After visiting Voyageurs National Park, we drove back to Grand Portage through Canada and visited two Ontario Provincial Parks.  Ontario has 112 Provincial Parks, about the same as you find in the state of Texas.  Ontario’s size is equivalent to Texas and Montana combined.

Quetico Provincial Park
North West Company canoe
Some silly looking voyageurs
Blustery day along the trail
One of many canoe trails

The first provincial park we visited was Quetico:  “a wilderness sanctum in the heart of the continent.”  Quetico is the Canadian equivalent of Voyageurs.  It is a water wilderness with over 1 million acres accessible only by water.  There are not as many powerboats at Quetico as there are at Voyageurs and there are many canoe routes where only canoes and kayaks are allowed.  There are over 2,000 campsites set up on the islands of Quetico.  We checked out the Visitor Center (stopped in the restrooms) which was an odd mix of nature, history, and a tiny little gift shop packed to the gills with items to buy.  We couldn’t really enjoy the gift shop, however, because we were trying not to knock over stacks of shirts and towers of hats.

We took the boardwalk hike at the Visitor Center.  They said the hike was a 1 km loop, but we couldn’t find the loop part and ended up hiking closer to two miles.  We were fine with that because we had been in the truck for a while and it was good to stretch our legs.  It was a drizzly day, but the scenery was beautiful.

Kakabeka Falls provincial park
The falls from the north
Kaministiquia River valley
View from the top of the falls
Another angle from the bridge over the falls
Looking down at the falls
The falls from the south side
Your favorite travelers
Another famous portage

The second provincial park we visited on our way home was Kakabeka Falls.  This park is very close to Thunder Bay and is on the Kaministiquia River.  It may not be the tallest waterfall in Ontario, but it is definitely impressive.  It was traditionally one of the routes of the voyageurs and, when the North West Company moved from Grand Portage to Fort William (Thunder Bay), there was a long portage around this waterfall.

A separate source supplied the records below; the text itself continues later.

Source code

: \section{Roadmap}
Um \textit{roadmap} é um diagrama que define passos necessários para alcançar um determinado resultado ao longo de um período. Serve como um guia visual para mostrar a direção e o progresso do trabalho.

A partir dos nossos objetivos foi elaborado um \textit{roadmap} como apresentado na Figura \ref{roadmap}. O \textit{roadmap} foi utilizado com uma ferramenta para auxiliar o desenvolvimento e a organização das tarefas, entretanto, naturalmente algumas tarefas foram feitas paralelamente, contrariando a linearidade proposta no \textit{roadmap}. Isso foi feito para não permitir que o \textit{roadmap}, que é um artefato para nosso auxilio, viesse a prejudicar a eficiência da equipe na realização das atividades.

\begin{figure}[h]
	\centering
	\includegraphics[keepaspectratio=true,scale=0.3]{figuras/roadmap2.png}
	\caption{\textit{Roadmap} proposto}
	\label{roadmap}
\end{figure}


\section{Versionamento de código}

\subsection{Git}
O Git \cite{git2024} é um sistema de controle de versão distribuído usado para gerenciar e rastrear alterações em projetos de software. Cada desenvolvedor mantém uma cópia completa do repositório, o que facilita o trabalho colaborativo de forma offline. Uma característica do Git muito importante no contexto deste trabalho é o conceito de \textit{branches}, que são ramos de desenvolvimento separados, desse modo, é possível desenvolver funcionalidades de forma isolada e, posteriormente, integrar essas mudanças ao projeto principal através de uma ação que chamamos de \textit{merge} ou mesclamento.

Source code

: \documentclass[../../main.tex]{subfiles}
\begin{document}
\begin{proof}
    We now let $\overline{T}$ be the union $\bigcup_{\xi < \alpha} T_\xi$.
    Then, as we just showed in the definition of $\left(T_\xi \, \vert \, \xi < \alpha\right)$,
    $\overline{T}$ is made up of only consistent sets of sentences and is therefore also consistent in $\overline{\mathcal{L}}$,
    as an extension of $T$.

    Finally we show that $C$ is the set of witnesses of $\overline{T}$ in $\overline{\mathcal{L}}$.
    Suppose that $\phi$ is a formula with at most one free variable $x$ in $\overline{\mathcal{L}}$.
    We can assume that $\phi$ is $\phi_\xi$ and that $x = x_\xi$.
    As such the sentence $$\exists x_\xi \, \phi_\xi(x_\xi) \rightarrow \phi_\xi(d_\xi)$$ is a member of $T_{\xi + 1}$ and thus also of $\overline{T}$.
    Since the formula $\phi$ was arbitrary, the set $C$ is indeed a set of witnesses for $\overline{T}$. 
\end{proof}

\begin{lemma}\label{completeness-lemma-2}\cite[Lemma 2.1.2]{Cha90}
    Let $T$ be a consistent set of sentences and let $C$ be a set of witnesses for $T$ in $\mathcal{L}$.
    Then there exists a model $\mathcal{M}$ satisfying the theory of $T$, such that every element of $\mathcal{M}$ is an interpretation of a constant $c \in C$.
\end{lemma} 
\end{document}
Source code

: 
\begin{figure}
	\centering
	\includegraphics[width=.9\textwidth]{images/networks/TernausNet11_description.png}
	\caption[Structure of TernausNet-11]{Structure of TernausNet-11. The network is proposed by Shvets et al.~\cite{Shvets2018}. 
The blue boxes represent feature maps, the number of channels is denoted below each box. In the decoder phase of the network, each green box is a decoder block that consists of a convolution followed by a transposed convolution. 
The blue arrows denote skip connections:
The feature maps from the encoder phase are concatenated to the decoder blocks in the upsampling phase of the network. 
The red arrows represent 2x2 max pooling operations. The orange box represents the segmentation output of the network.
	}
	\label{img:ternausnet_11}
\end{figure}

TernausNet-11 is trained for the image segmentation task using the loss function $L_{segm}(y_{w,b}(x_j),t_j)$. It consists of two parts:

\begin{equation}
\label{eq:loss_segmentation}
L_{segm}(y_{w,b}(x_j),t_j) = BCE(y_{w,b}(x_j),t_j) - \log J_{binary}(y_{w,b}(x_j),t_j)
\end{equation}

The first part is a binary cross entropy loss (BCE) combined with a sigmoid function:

One of the things we really liked about Kakabeka was the boardwalk overlooks on both sides of the falls.  We walked down to one overlook on the north side of the river, then walked across a bridge which gave us more viewpoints, and ended up at several overlooks on the south side of the river.  There is a large, spacious campground at Kakabeka Falls.

It was nice to explore a couple of provincial parks in Ontario, even if we didn’t spend very long at either of them.  The provincial parks in Canada are just as beautiful and diverse as any state parks in the United States.